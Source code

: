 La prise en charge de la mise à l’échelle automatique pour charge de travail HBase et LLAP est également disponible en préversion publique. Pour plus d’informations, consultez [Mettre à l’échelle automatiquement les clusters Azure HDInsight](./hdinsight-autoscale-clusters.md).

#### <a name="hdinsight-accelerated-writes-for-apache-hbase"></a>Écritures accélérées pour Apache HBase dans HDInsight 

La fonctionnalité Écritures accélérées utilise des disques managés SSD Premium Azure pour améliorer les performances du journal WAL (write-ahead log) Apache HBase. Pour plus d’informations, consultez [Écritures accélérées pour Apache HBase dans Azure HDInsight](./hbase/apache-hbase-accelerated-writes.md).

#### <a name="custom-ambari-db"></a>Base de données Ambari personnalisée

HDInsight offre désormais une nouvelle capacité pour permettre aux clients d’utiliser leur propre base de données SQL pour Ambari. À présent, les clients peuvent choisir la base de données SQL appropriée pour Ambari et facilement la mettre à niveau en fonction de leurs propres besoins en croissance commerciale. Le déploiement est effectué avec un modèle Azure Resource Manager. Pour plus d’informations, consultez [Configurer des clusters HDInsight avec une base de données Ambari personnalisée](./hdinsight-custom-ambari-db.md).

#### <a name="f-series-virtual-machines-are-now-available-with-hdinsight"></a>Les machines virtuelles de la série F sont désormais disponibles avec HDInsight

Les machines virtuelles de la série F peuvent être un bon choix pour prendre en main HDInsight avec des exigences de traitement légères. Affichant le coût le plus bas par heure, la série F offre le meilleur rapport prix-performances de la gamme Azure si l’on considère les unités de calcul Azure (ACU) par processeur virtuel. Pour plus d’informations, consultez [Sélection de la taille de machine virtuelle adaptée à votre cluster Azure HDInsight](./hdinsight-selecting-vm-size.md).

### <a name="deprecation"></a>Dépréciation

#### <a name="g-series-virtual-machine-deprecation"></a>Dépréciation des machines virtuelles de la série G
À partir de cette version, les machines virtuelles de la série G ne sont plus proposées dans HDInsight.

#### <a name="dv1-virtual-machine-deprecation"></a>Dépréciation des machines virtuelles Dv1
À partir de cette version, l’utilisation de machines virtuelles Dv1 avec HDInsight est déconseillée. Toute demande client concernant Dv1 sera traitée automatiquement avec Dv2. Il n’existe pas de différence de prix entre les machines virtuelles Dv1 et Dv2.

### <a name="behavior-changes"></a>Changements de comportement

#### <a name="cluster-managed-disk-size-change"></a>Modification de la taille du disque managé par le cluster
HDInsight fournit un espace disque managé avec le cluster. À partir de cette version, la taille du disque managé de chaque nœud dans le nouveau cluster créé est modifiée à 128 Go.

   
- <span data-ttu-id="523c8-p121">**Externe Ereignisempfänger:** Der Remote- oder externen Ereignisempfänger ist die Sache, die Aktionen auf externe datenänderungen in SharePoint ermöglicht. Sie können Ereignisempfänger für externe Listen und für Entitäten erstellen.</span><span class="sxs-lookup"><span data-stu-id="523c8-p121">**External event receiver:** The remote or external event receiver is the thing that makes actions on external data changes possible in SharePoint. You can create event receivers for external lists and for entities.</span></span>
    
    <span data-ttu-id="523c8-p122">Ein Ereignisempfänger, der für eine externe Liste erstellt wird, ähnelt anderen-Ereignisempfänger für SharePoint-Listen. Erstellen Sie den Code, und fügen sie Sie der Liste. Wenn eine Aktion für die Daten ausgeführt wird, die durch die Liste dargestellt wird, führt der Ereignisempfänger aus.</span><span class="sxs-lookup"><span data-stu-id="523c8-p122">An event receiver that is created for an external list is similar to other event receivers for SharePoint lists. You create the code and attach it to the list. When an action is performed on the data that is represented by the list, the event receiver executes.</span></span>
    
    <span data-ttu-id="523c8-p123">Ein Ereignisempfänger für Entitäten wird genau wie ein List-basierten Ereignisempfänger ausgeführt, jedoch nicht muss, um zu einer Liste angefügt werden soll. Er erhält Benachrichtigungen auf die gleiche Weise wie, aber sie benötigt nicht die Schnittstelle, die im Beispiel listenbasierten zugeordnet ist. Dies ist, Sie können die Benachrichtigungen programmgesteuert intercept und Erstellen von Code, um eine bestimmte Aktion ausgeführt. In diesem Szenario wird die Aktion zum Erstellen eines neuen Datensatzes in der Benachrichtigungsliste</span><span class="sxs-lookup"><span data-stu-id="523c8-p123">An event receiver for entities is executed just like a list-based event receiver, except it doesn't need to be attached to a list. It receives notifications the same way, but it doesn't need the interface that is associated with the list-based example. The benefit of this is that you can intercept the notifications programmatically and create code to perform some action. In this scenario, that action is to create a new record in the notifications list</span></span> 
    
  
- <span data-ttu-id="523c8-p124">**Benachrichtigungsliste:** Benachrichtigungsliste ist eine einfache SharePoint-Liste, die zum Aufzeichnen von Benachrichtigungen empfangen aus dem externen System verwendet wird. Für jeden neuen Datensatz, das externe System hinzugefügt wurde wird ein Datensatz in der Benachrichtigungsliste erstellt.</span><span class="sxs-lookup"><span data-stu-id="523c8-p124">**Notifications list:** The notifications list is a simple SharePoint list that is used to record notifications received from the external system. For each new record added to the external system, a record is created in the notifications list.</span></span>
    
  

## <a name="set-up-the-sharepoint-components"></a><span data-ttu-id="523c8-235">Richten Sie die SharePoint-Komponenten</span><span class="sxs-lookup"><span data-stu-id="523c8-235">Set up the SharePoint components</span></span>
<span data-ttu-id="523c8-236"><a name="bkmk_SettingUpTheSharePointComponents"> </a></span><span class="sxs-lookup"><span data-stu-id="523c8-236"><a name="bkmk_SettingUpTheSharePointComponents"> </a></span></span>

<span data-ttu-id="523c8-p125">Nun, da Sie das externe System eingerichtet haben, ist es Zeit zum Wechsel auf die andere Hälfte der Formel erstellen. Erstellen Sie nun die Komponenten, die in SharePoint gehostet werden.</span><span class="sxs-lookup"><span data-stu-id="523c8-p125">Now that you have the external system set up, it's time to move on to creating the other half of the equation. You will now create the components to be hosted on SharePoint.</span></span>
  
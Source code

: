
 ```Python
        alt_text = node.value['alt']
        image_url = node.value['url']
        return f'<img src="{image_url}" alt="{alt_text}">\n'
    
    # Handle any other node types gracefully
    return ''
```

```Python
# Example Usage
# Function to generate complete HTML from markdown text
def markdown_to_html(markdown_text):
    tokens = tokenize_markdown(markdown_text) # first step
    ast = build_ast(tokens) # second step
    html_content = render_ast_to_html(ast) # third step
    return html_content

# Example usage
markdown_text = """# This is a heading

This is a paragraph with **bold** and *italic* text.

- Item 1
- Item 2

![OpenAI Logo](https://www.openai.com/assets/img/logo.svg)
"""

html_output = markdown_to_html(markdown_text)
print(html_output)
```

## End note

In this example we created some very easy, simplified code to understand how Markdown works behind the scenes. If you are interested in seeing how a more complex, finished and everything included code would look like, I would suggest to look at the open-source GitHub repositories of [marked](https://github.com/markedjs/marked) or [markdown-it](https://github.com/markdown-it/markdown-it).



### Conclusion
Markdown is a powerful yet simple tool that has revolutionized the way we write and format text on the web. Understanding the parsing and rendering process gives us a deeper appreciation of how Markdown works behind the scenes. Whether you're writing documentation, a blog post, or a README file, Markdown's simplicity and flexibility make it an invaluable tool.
------------------------------
Give back the whole listing. Match it exactly.

Source code

: La prise en charge de la mise à l’échelle automatique pour charge de travail HBase et LLAP est également disponible en préversion publique. Pour plus d’informations, consultez [Mettre à l’échelle automatiquement les clusters Azure HDInsight](./hdinsight-autoscale-clusters.md).

#### <a name="hdinsight-accelerated-writes-for-apache-hbase"></a>Écritures accélérées pour Apache HBase dans HDInsight 

La fonctionnalité Écritures accélérées utilise des disques managés SSD Premium Azure pour améliorer les performances du journal WAL (write-ahead log) Apache HBase. Pour plus d’informations, consultez [Écritures accélérées pour Apache HBase dans Azure HDInsight](./hbase/apache-hbase-accelerated-writes.md).

#### <a name="custom-ambari-db"></a>Base de données Ambari personnalisée

HDInsight offre désormais une nouvelle capacité pour permettre aux clients d’utiliser leur propre base de données SQL pour Ambari. À présent, les clients peuvent choisir la base de données SQL appropriée pour Ambari et facilement la mettre à niveau en fonction de leurs propres besoins en croissance commerciale. Le déploiement est effectué avec un modèle Azure Resource Manager. Pour plus d’informations, consultez [Configurer des clusters HDInsight avec une base de données Ambari personnalisée](./hdinsight-custom-ambari-db.md).

#### <a name="f-series-virtual-machines-are-now-available-with-hdinsight"></a>Les machines virtuelles de la série F sont désormais disponibles avec HDInsight

Les machines virtuelles de la série F peuvent être un bon choix pour prendre en main HDInsight avec des exigences de traitement légères. Affichant le coût le plus bas par heure, la série F offre le meilleur rapport prix-performances de la gamme Azure si l’on considère les unités de calcul Azure (ACU) par processeur virtuel. Pour plus d’informations, consultez [Sélection de la taille de machine virtuelle adaptée à votre cluster Azure HDInsight](./hdinsight-selecting-vm-size.md).

### <a name="deprecation"></a>Dépréciation

#### <a name="g-series-virtual-machine-deprecation"></a>Dépréciation des machines virtuelles de la série G
À partir de cette version, les machines virtuelles de la série G ne sont plus proposées dans HDInsight.

#### <a name="dv1-virtual-machine-deprecation"></a>Dépréciation des machines virtuelles Dv1
À partir de cette version, l’utilisation de machines virtuelles Dv1 avec HDInsight est déconseillée. Toute demande client concernant Dv1 sera traitée automatiquement avec Dv2. Il n’existe pas de différence de prix entre les machines virtuelles Dv1 et Dv2.

### <a name="behavior-changes"></a>Changements de comportement

#### <a name="cluster-managed-disk-size-change"></a>Modification de la taille du disque managé par le cluster
HDInsight fournit un espace disque managé avec le cluster. À partir de cette version, la taille du disque managé de chaque nœud dans le nouveau cluster créé est modifiée à 128 Go.

   
- <span data-ttu-id="523c8-p121">**Externe Ereignisempfänger:** Der Remote- oder externen Ereignisempfänger ist die Sache, die Aktionen auf externe datenänderungen in SharePoint ermöglicht. Sie können Ereignisempfänger für externe Listen und für Entitäten erstellen.</span><span class="sxs-lookup"><span data-stu-id="523c8-p121">**External event receiver:** The remote or external event receiver is the thing that makes actions on external data changes possible in SharePoint. You can create event receivers for external lists and for entities.</span></span>
    
    <span data-ttu-id="523c8-p122">Ein Ereignisempfänger, der für eine externe Liste erstellt wird, ähnelt anderen-Ereignisempfänger für SharePoint-Listen. Erstellen Sie den Code, und fügen sie Sie der Liste. Wenn eine Aktion für die Daten ausgeführt wird, die durch die Liste dargestellt wird, führt der Ereignisempfänger aus.</span><span class="sxs-lookup"><span data-stu-id="523c8-p122">An event receiver that is created for an external list is similar to other event receivers for SharePoint lists. You create the code and attach it to the list. When an action is performed on the data that is represented by the list, the event receiver executes.</span></span>
    
    <span data-ttu-id="523c8-p123">Ein Ereignisempfänger für Entitäten wird genau wie ein List-basierten Ereignisempfänger ausgeführt, jedoch nicht muss, um zu einer Liste angefügt werden soll. Er erhält Benachrichtigungen auf die gleiche Weise wie, aber sie benötigt nicht die Schnittstelle, die im Beispiel listenbasierten zugeordnet ist. Dies ist, Sie können die Benachrichtigungen programmgesteuert intercept und Erstellen von Code, um eine bestimmte Aktion ausgeführt. In diesem Szenario wird die Aktion zum Erstellen eines neuen Datensatzes in der Benachrichtigungsliste</span><span class="sxs-lookup"><span data-stu-id="523c8-p123">An event receiver for entities is executed just like a list-based event receiver, except it doesn't need to be attached to a list. It receives notifications the same way, but it doesn't need the interface that is associated with the list-based example. The benefit of this is that you can intercept the notifications programmatically and create code to perform some action. In this scenario, that action is to create a new record in the notifications list</span></span> 
    
  
- <span data-ttu-id="523c8-p124">**Benachrichtigungsliste:** Benachrichtigungsliste ist eine einfache SharePoint-Liste, die zum Aufzeichnen von Benachrichtigungen empfangen aus dem externen System verwendet wird. Für jeden neuen Datensatz, das externe System hinzugefügt wurde wird ein Datensatz in der Benachrichtigungsliste erstellt.</span><span class="sxs-lookup"><span data-stu-id="523c8-p124">**Notifications list:** The notifications list is a simple SharePoint list that is used to record notifications received from the external system. For each new record added to the external system, a record is created in the notifications list.</span></span>
    
  

## <a name="set-up-the-sharepoint-components"></a><span data-ttu-id="523c8-235">Richten Sie die SharePoint-Komponenten</span><span class="sxs-lookup"><span data-stu-id="523c8-235">Set up the SharePoint components</span></span>
<span data-ttu-id="523c8-236"><a name="bkmk_SettingUpTheSharePointComponents"> </a></span><span class="sxs-lookup"><span data-stu-id="523c8-236"><a name="bkmk_SettingUpTheSharePointComponents"> </a></span></span>

<span data-ttu-id="523c8-p125">Nun, da Sie das externe System eingerichtet haben, ist es Zeit zum Wechsel auf die andere Hälfte der Formel erstellen. Erstellen Sie nun die Komponenten, die in SharePoint gehostet werden.</span><span class="sxs-lookup"><span data-stu-id="523c8-p125">Now that you have the external system set up, it's time to move on to creating the other half of the equation. You will now create the components to be hosted on SharePoint.</span></span>
  
Source code

:
 ```Python
        alt_text = node.value['alt']
        image_url = node.value['url']
        return f'<img src="{image_url}" alt="{alt_text}">\n'
    
    # Handle any other node types gracefully
    return ''
```

```Python
# Example Usage
# Function to generate complete HTML from markdown text
def markdown_to_html(markdown_text):
    tokens = tokenize_markdown(markdown_text) # first step
    ast = build_ast(tokens) # second step
    html_content = render_ast_to_html(ast) # third step
    return html_content

# Example usage
markdown_text = """# This is a heading

This is a paragraph with **bold** and *italic* text.

- Item 1
- Item 2

![OpenAI Logo](https://www.openai.com/assets/img/logo.svg)
"""

html_output = markdown_to_html(markdown_text)
print(html_output)
```

## End note

In this example we created some very easy, simplified code to understand how Markdown works behind the scenes. If you are interested in seeing how a more complex, finished and everything included code would look like, I would suggest to look at the open-source GitHub repositories of [marked](https://github.com/markedjs/marked) or [markdown-it](https://github.com/markdown-it/markdown-it).



### Conclusion
Markdown is a powerful yet simple tool that has revolutionized the way we write and format text on the web. Understanding the parsing and rendering process gives us a deeper appreciation of how Markdown works behind the scenes. Whether you're writing documentation, a blog post, or a README file, Markdown's simplicity and flexibility make it an invaluable tool.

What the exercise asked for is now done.